Der Aufzug startete pünkltich um 17.00 Uhr in der Bahnhofsstr. Ecke Humboldstraße. Nach ein paar kurzen begrüßenden Worten durch den Anmelder der Demonstration wurde auch auf die zwei Neonazis der Freien Nationalisten Leverkusen (FNL) Nadine Kürten und Stephan Krudewig hingewiesen.
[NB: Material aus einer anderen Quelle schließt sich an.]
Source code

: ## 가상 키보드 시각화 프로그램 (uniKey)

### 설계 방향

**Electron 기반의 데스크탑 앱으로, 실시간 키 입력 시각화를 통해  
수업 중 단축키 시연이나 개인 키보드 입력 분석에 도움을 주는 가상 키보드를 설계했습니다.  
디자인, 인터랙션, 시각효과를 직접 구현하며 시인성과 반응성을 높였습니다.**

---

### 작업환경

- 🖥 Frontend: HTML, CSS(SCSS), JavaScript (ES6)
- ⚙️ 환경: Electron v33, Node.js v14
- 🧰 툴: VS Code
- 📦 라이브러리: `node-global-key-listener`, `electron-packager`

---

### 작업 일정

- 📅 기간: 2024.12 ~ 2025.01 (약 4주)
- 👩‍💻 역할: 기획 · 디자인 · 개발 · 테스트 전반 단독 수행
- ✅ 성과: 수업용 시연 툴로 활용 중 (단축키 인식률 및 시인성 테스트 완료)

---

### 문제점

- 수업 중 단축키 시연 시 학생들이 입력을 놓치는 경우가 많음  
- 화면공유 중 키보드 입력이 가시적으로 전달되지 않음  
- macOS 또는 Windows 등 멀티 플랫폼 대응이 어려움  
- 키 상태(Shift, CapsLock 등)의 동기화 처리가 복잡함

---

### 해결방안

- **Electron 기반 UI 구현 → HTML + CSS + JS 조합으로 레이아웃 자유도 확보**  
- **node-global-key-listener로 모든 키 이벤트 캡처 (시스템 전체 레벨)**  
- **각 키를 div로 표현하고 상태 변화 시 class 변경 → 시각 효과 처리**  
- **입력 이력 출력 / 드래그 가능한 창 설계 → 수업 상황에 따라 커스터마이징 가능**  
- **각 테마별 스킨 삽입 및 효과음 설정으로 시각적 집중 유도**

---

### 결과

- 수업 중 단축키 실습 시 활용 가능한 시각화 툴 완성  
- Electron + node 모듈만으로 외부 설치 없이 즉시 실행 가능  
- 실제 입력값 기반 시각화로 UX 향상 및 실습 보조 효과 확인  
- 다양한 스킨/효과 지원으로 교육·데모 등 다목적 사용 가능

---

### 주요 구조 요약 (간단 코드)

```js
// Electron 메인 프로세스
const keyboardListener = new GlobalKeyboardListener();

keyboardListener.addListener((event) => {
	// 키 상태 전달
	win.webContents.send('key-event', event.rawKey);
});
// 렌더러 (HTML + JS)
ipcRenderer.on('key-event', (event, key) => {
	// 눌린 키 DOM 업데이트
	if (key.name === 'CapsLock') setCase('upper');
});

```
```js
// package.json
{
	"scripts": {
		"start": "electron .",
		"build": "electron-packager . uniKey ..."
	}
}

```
Diese versuchten aus einem Straßencafe in der Bahnhofstraße heraus gezielt Fotos der anwesenden Demonstrationsteilnehmer_innen zu machen.
Trotzdem hielt die Antifa´ Koordination Köln & Umland (AKKU) einen Redebeitrag der thematisch auf das Fraktionsbüro der extrem rechten „Bürgerbewegung Pro NRW“ in der Humoldstraße 2a eingegangen ist, und auf die Verstrickung Pro NRWs in die extreme Rechte Europas, u.a. auch auf die Verbindungen zu dem norwegischen Attentäter Anders Behring Breivik.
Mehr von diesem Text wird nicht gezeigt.